Can you tell us a little of your process?
With the cold porcelain, you mix in small quantities of paint to add colour to it but this also makes the clay dry quicker so I always mix the colours when I need them. For the kokeshi I make the bodies first and mix up lots of different colours for that. When dry I mix up a bigger batch of beige clay, break them into smaller balls and push them onto the bodies. Making hairstyles is always the last stage :) I don’t normally work from designs – I just mix up what colours I like and play around with the clay. I don’t even think too much about the sizes either. I tend to have lots of incomplete kokeshi dolls at various stages and then add bits to them when I have the time.
How long does it take to make one?
I can’t give a very accurate answer for this because the drying time varies a lot and I rarely make a whole charm in one sitting! However, for custom orders I can’t complete them properly until after 5 days. This is to make sure the clay is completely dry and also for drying times between coats of varnish. Otherwise, the actual sculpting part only takes about 15 minutes (guestimate) and then a further 20 minutes on painting the details. Obviously the times change depending on the size of the charm and the amount of detail in the painting.
Do you have a dedicated work area/room?
Nah, here at [the university] I have a tiny little room as my entire living space and at home I still live with my family so there’s not a lot of spare space. I just work in the lounge or my bedroom most of the time.

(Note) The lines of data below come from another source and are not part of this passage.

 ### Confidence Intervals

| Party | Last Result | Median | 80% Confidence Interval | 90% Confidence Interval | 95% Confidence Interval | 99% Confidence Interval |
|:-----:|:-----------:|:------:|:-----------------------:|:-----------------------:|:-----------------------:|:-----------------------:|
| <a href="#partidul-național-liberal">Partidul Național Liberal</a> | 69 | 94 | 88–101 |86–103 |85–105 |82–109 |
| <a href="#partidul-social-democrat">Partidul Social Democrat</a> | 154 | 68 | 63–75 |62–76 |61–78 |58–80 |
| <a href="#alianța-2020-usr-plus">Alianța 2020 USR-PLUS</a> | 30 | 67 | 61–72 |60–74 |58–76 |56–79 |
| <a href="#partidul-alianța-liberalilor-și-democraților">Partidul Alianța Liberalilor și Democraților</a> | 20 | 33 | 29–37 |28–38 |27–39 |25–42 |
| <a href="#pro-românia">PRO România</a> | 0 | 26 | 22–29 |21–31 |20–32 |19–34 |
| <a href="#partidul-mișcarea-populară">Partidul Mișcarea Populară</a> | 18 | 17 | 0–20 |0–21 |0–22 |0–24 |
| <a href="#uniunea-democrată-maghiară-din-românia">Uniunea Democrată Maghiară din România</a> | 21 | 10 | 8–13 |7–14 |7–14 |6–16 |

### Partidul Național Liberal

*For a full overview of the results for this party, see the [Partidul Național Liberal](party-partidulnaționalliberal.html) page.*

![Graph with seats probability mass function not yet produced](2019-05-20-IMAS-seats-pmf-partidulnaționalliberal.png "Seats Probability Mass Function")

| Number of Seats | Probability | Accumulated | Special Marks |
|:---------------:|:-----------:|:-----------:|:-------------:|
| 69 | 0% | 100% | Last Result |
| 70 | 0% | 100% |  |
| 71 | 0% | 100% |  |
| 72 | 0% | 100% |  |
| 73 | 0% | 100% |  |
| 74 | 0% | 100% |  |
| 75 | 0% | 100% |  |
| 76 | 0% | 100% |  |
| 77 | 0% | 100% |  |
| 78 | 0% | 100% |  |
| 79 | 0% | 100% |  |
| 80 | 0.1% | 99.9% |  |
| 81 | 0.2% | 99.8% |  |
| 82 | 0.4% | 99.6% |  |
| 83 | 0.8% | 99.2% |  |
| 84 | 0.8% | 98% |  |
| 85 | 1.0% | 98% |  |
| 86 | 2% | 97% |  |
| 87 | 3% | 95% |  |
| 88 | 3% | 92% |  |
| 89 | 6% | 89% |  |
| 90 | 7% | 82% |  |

Is it hard to work on something so small?
Luckily I was blessed with thin, tapered fingers which makes things a lot easier for me! I also play a few instruments which I hope are improving my finger dexterity! Oh, and my vision was 20-20 the last time I had my eyes checked which I assume helps too!
Is this your full-time job? Hobby? Fun?
For now it’s only a hobby. I enjoy making them and at the same time I make gifts I can give to my friends and family, sell to people to give to their own friends/family and to make a tiny bit of money on the Internet to fund this hobby further :) Chances are, it’ll always remain a hobby because I hope to work in video games in the future…
Where do you get your ideas for new charms?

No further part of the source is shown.